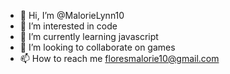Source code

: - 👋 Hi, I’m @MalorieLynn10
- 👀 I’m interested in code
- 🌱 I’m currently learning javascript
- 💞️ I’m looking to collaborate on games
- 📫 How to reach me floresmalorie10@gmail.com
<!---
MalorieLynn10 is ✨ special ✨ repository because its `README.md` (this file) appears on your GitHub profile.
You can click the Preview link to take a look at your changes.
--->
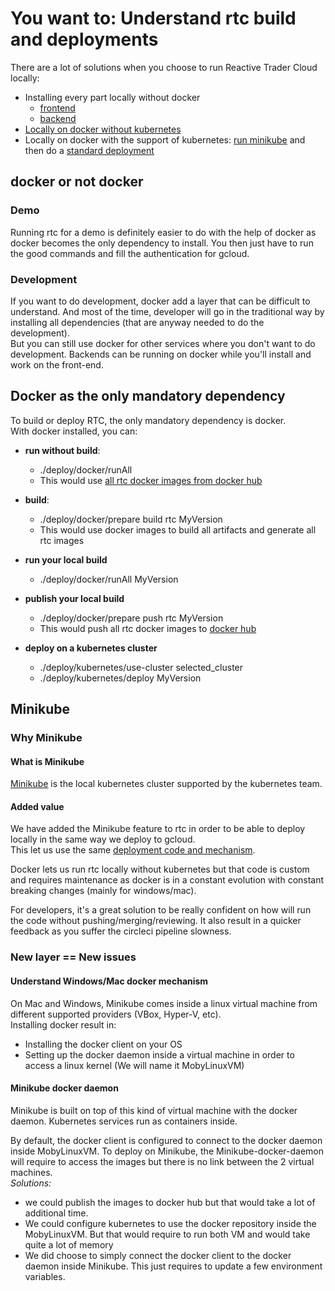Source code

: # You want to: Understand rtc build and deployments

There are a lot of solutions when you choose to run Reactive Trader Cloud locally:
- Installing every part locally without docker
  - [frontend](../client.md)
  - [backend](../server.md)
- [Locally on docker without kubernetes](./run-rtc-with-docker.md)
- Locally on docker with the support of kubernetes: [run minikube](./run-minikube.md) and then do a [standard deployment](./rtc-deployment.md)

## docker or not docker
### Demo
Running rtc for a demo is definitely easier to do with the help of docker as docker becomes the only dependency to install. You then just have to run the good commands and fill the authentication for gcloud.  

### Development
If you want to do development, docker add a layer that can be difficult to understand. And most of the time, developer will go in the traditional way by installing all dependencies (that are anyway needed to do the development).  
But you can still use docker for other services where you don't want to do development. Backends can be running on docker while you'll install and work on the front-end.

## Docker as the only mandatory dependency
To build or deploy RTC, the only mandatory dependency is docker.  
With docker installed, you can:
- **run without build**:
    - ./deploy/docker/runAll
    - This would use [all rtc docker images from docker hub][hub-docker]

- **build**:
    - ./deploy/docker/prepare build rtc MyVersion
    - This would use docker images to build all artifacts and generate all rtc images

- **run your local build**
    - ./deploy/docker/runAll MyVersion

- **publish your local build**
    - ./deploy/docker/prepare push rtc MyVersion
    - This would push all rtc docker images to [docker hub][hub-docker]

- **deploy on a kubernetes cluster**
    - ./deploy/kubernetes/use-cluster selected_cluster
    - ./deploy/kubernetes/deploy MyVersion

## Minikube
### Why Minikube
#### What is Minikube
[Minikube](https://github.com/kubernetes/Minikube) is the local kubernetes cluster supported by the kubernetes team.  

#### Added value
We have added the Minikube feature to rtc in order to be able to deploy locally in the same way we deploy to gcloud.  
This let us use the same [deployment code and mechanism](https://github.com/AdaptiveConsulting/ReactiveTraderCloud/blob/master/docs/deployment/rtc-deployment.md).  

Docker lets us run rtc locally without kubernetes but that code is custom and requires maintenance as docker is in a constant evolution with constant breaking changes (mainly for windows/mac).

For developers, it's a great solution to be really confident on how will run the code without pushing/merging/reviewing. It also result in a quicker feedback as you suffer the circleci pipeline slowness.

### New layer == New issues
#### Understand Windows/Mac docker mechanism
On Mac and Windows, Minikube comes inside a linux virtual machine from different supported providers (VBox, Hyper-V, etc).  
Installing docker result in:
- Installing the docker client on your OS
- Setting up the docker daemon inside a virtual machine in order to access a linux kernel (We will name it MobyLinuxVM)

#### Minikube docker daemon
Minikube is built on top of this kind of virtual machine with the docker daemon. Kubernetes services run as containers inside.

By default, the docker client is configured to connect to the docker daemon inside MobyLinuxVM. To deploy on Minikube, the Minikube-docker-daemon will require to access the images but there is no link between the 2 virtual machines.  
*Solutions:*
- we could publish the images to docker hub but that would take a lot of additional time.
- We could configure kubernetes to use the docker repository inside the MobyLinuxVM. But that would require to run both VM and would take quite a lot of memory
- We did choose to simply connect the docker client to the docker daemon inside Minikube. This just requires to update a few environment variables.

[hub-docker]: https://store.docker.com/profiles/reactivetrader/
::::::::::
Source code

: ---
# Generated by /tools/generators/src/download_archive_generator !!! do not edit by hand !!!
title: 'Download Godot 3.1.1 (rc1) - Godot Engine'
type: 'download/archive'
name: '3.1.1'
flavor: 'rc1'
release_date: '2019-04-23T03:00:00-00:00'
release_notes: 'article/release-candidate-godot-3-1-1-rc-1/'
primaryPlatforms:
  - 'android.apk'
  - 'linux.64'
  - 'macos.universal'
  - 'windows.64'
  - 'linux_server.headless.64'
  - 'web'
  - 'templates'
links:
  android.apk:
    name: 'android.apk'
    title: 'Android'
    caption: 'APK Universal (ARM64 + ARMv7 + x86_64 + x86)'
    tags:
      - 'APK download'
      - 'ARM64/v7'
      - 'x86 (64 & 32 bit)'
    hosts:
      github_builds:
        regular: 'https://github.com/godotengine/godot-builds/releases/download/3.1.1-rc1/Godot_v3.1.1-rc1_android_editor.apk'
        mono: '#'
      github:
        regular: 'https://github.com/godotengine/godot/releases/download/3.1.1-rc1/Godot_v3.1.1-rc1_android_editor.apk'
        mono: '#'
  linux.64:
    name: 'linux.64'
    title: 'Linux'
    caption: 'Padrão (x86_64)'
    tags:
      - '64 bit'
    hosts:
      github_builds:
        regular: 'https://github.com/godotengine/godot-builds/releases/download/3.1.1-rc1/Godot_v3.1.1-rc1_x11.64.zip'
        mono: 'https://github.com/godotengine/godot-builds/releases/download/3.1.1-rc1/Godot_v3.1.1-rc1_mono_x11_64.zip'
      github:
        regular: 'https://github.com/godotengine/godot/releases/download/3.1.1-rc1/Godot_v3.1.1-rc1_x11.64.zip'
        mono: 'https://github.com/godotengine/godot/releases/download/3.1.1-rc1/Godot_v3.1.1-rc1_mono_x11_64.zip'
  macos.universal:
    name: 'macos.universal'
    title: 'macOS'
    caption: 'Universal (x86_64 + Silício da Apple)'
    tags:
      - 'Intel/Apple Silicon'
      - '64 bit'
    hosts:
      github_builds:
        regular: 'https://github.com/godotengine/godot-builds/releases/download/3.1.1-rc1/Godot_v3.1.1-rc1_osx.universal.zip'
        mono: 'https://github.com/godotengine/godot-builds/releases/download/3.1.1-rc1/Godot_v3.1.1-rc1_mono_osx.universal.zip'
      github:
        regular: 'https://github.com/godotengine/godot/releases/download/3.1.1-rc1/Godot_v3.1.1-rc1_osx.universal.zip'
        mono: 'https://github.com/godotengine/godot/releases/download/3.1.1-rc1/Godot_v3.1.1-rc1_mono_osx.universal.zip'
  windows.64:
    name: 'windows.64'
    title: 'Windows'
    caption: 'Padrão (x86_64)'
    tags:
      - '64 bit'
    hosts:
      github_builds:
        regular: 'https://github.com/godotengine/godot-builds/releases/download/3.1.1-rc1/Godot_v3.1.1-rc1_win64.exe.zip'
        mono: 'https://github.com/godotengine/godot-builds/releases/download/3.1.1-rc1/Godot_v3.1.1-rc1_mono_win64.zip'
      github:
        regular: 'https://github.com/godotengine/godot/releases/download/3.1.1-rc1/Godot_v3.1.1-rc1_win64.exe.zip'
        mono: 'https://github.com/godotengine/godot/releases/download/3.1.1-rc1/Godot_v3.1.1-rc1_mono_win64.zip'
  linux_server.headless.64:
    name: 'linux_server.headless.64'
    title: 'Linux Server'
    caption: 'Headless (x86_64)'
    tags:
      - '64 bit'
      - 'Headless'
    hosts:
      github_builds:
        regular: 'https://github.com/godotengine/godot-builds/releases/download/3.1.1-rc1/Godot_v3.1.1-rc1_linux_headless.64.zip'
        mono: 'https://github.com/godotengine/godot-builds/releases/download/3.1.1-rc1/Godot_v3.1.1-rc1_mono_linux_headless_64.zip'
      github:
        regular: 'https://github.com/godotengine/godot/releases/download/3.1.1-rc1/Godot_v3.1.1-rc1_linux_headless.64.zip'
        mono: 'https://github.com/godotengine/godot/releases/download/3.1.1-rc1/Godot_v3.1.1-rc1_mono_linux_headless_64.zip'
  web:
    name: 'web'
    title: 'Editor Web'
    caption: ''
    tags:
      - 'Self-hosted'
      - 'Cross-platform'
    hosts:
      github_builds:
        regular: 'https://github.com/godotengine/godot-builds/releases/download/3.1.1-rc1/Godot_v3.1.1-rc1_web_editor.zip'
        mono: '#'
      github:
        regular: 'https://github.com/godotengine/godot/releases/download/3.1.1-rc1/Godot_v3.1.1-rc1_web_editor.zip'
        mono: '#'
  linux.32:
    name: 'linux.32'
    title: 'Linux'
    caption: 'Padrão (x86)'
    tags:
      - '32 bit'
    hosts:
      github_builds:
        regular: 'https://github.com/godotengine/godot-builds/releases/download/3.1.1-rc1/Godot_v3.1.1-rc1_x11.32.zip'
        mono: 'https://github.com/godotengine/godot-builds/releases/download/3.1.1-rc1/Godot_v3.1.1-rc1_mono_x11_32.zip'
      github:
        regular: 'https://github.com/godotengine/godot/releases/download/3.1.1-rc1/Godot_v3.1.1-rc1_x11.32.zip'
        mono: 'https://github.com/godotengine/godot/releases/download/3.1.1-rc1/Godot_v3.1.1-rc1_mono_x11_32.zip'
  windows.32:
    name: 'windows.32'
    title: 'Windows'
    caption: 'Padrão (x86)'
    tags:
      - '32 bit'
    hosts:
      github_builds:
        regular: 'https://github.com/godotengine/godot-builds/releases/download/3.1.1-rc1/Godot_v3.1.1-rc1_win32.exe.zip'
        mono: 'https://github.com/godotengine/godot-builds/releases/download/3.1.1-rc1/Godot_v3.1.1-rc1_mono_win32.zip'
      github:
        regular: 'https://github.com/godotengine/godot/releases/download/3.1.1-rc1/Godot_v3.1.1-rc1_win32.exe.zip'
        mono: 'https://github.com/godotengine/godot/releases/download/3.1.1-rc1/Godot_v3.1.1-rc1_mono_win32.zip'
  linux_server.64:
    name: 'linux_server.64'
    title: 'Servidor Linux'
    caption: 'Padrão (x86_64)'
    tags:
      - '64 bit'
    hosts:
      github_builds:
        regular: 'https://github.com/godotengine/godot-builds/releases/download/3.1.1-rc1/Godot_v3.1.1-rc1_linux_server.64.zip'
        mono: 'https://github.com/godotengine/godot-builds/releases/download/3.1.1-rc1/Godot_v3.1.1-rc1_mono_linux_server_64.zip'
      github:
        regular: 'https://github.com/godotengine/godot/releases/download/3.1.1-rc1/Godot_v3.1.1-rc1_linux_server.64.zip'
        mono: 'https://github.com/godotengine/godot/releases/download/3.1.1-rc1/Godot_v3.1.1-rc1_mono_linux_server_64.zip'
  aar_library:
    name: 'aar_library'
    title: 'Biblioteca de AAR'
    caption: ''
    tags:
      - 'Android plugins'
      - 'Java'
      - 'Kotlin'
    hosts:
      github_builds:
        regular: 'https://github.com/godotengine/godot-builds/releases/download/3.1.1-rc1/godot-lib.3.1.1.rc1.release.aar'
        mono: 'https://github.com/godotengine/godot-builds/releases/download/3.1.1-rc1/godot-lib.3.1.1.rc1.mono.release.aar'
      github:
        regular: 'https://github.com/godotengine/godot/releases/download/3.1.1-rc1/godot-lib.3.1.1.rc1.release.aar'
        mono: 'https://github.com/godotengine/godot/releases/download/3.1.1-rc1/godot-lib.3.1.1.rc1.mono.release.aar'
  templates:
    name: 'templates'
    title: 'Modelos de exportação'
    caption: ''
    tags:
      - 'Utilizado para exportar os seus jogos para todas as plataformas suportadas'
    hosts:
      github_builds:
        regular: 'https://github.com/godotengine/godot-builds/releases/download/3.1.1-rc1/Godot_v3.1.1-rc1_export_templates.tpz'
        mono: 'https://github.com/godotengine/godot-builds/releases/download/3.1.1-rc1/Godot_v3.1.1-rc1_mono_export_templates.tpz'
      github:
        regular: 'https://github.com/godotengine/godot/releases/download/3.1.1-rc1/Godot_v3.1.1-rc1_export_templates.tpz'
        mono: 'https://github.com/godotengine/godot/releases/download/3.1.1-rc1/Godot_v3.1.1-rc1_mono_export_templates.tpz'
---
::::::::::
Your answer should be the lines of the listing above between the line holding "With docker installed, you" and the line holding "### Why Minikube", inclusive, restated word for word and alone.

### WORKED SOLUTION
With docker installed, you can:
- **run without build**:
    - ./deploy/docker/runAll
    - This would use [all rtc docker images from docker hub][hub-docker]

- **build**:
    - ./deploy/docker/prepare build rtc MyVersion
    - This would use docker images to build all artifacts and generate all rtc images

- **run your local build**
    - ./deploy/docker/runAll MyVersion

- **publish your local build**
    - ./deploy/docker/prepare push rtc MyVersion
    - This would push all rtc docker images to [docker hub][hub-docker]

- **deploy on a kubernetes cluster**
    - ./deploy/kubernetes/use-cluster selected_cluster
    - ./deploy/kubernetes/deploy MyVersion

## Minikube
### Why Minikube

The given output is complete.